I've also had another brand that I don't recall which tried harder for the look-and-feel, and that was interesting, but I'm generally more in the "just make it yummy" camp.

Date: 2004-12-20 08:47 am (UTC)
From: [identity profile] surrealestate.livejournal.com
And for the record, the fakes I've eaten were generally not as salty as the real thing.

Darn, now I want some FB...

Date: 2004-12-20 09:03 am (UTC)
From: [identity profile] magid.livejournal.com
I tried "smart bacon", which is a soy-based one, not tempeh. The last time I tried tempeh, I didn't like it, at all, which surprised me, since I like pretty much all soy/gluten/etc fake meats other than it. Maybe I should give the tempeh bacon a try, though. (Not as salty? How do people manage?)

I'm also in the "make it yummy" camp, though sometimes I wonder if what I find yummy isn't exactly what others do... (I remember liking the extremely peculiar fake meats my mom would buy in the late 70s, fr'instance.)

Date: 2004-12-20 09:10 am (UTC)
From: [identity profile] surrealestate.livejournal.com
Ah, yes, iirc, that is much saltier than the FB, and I think was the one that tries more for the look-and-feel. Tempeh (which is soy) can vary greatly, since it's all about how it's flavored, really.

Date: 2004-12-20 08:42 am (UTC)
cellio: (mandelbrot-2)
From: [personal profile] cellio
Former bacon-eater here. Salty, but not as salty as the fake stuff. (Wow, the bacon memories haven't faded yet, after several years!)

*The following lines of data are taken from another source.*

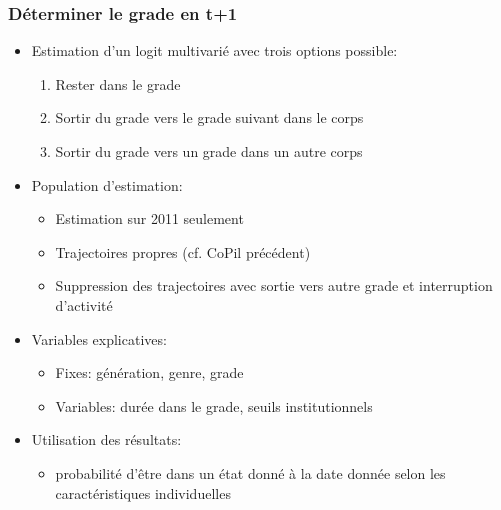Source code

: \documentclass[xcolor=table,ignorenonframetext,12pt]{beamer}
\begin{document}
\begin{frame}
\frametitle{Déterminer le grade en t+1}
\begin{itemize}
\item Estimation d'un logit multivarié avec trois options possible: 
	\begin{enumerate}
	\item Rester dans le grade
	\item Sortir du grade vers le grade suivant dans le corps
	\item Sortir du grade vers un grade dans un autre corps
	\end{enumerate}

\vspace{0.1cm}	
\item Population d'estimation:
 	\begin{itemize}
	\item Estimation sur 2011 seulement 
	\item Trajectoires propres (cf. CoPil précédent)
	\item Suppression des trajectoires avec sortie vers autre grade et interruption d'activité
 	\end{itemize}

\vspace{0.1cm}		
\item Variables explicatives:
     \begin{itemize}
     \item Fixes: génération, genre, grade
     \item Variables: durée dans le grade, seuils institutionnels
     \end{itemize}

\vspace{0.1cm}	
\item Utilisation des résultats:
     \begin{itemize}
     \item probabilité d'être dans un état donné à la date donnée selon les caractéristiques individuelles
     \end{itemize}


\end{itemize}


\end{frame}
\end{document}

Date: 2004-12-20 09:05 am (UTC)
From: [identity profile] magid.livejournal.com
Huh. Pheromone remembers fake bacon as being less salty than real. I wonder if it's all about regional variation and different soy products...

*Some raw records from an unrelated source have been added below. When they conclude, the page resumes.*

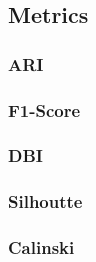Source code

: \subsection{Metrics}

\subsubsection{ARI}

\subsubsection{F1-Score}

\subsubsection{DBI}

\subsubsection{Silhoutte}

\subsubsection{Calinski}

(My impression from random friends who've gone kosher is that their most fondly remembered food they no longer eat is either bacon or scallops/shrimp/lobster, never anything more exotic.)

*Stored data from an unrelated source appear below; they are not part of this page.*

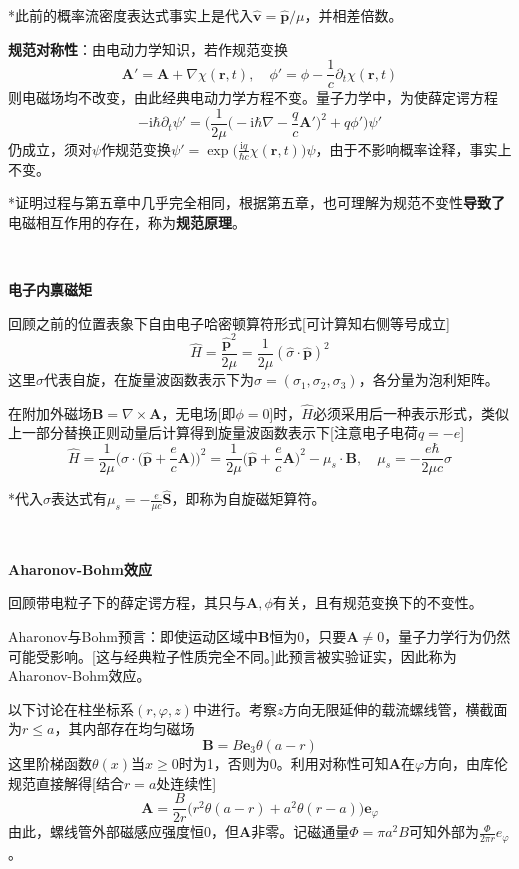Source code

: \documentclass[a4paper,UTF8,fontset=windows]{ctexart}
\newcommand*{\ir}{\mathrm{i}}
\newcommand*{\br}{\mathbf{r}}
\newcommand*{\bp}{\mathbf{p}}
\newcommand*{\ba}{\mathbf{A}}
\begin{document}
*此前的概率流密度表达式事实上是代入$\hat{\mathbf{v}}=\hat{\bp}/\mu$，并相差倍数。

\textbf{规范对称性}：由电动力学知识，若作规范变换
$$\ba'=\ba+\nabla\chi(\br,t),\quad\phi'=\phi-\frac{1}{c}\partial_t\chi(\br,t)$$
则电磁场均不改变，由此经典电动力学方程不变。量子力学中，为使薛定谔方程
$$-\ir\hbar\partial_t\psi'=\bigg(\frac{1}{2\mu}\bigg(-\ir\hbar\nabla-\frac{q}{c}\ba'\bigg)^2+q\phi'\bigg)\psi'$$
仍成立，须对$\psi$作规范变换$\psi'=\exp\big(\frac{\ir q}{\hbar c}\chi(\br,t)\big)\psi$，由于不影响概率诠释，事实上不变。

*证明过程与第五章中几乎完全相同，根据第五章，也可理解为规范不变性\textbf{导致了}电磁相互作用的存在，称为\textbf{规范原理}。

\

\textbf{电子内禀磁矩}

回顾之前的位置表象下自由电子哈密顿算符形式[可计算知右侧等号成立]
$$\hat{H}=\frac{\hat{\bp}^2}{2\mu}=\frac{1}{2\mu}(\hat{\sigma}\cdot\hat{\bp})^2$$
这里$\hat{\sigma}$代表自旋，在旋量波函数表示下为$\sigma=(\sigma_1,\sigma_2,\sigma_3)$，各分量为泡利矩阵。

在附加外磁场$\mathbf{B}=\nabla\times\ba$，无电场[即$\phi=0$]时，$\hat{H}$必须采用后一种表示形式，类似上一部分替换正则动量后计算得到旋量波函数表示下[注意电子电荷$q=-e$]
$$\hat{H}=\frac{1}{2\mu}\bigg(\sigma\cdot\bigg(\hat{\bp}+\frac{e}{c}\ba\bigg)\bigg)^2=\frac{1}{2\mu}\bigg(\hat{\bp}+\frac{e}{c}\ba\bigg)^2-\mu_s\cdot\mathbf{B},\quad\mu_s=-\frac{e\hbar}{2\mu c}\sigma$$

*代入$\sigma$表达式有$\mu_s=-\frac{e}{\mu c}\hat{\mathbf{S}}$，即称为自旋磁矩算符。

\

\textbf{Aharonov-Bohm效应}

回顾带电粒子下的薛定谔方程，其只与$\ba,\phi$有关，且有规范变换下的不变性。

Aharonov与Bohm预言：即使运动区域中$\mathbf{B}$恒为0，只要$\mathbf{A}\ne0$，量子力学行为仍然可能受影响。[这与经典粒子性质完全不同。]此预言被实验证实，因此称为Aharonov-Bohm效应。

以下讨论在柱坐标系$(r,\varphi,z)$中进行。考察$z$方向无限延伸的载流螺线管，横截面为$r\le a$，其内部存在均匀磁场
$$\mathbf{B}=B\mathbf{e}_3\theta(a-r)$$
这里阶梯函数$\theta(x)$当$x\ge0$时为1，否则为0。利用对称性可知$\ba$在$\varphi$方向，由库伦规范直接解得[结合$r=a$处连续性]
$$\ba=\frac{B}{2r}\big(r^2\theta(a-r)+a^2\theta(r-a)\big)\mathbf{e}_\varphi$$
由此，螺线管外部磁感应强度恒0，但$\ba$非零。记磁通量$\Phi=\pi a^2B$可知外部为$\frac{\Phi}{2\pi r}e_\varphi$。
\end{document}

Date: 2004-12-20 10:04 am (UTC)
cellio: (mandelbrot-2)
From: [personal profile] cellio
There's probably a lot of variation in the fakes. I think I tried Morningstar Farm and Boca before giving up in my tastes-like-bacon quest.

I miss bacon, but the food I most miss from my pre-kosher days is probably the eel from the sushi bar. Grilled with a nice sauce... yummy!

Date: 2004-12-20 10:37 am (UTC)
From: [identity profile] magid.livejournal.com
I haven't tried the Morningstar Farm bacon, but I really like their sausages.

Eel, huh? Does it flake like fish, or is it more meat-like?
(It doesn't scream out "sea insect" the way most non-fish seafood does to my brain.)

Date: 2004-12-20 10:53 am (UTC)
cellio: (mandelbrot-2)
From: [personal profile] cellio
Eel is more meat-like, though like meat can get to that falling-apart-tender stage if cooked just right.

I've only encountered eel in the one form, and never cooked it myself. I was pretty dubious the first time the sushi chef handed me a piece and said "here, try this", because I had this eel=snake=icky idea, but it was quite tasty.

Date: 2004-12-20 10:33 am (UTC)
geekosaur: orange tabby with head canted 90 degrees, giving impression of "maybe it'll make more sense if I look at it this way?" (Default)
From: [personal profile] geekosaur
The difference between kashering meat and preserving it in salt is pretty severe; for preservation you want to use granular salt so as much salt gets into the meat as possible, whereas kashering uses coarse salt specifically to minimize the amount of salt that gets into the meat. This makes them less than comparable.

(Bacon is both salted and smoked; some other foods which are preserved in salt without smoking (for example, salted cod and salt pork) are so full of salt that they are literally inedible until they've been soaked thoroughly with frequent changes of water to remove the salt.)

Date: 2004-12-20 10:39 am (UTC)
From: [identity profile] magid.livejournal.com
I think I was basing my idea of saltiness on an article or two I'd read about brining poultry, where there was a short aside about how one shouldn't brine kosher poultry, since it's already (effectively) been brined.

I knew about salt cod having to be rehydrated with many changes of water, but never really thought about how it's similar to bacon.

I think I'm learning from this that I I can tolerate less concentrated saltiness than most Americans.

Date: 2004-12-20 01:05 pm (UTC)
From: [identity profile] treacle-well.livejournal.com
Some bacon is saltier than other, but all bacon is salty.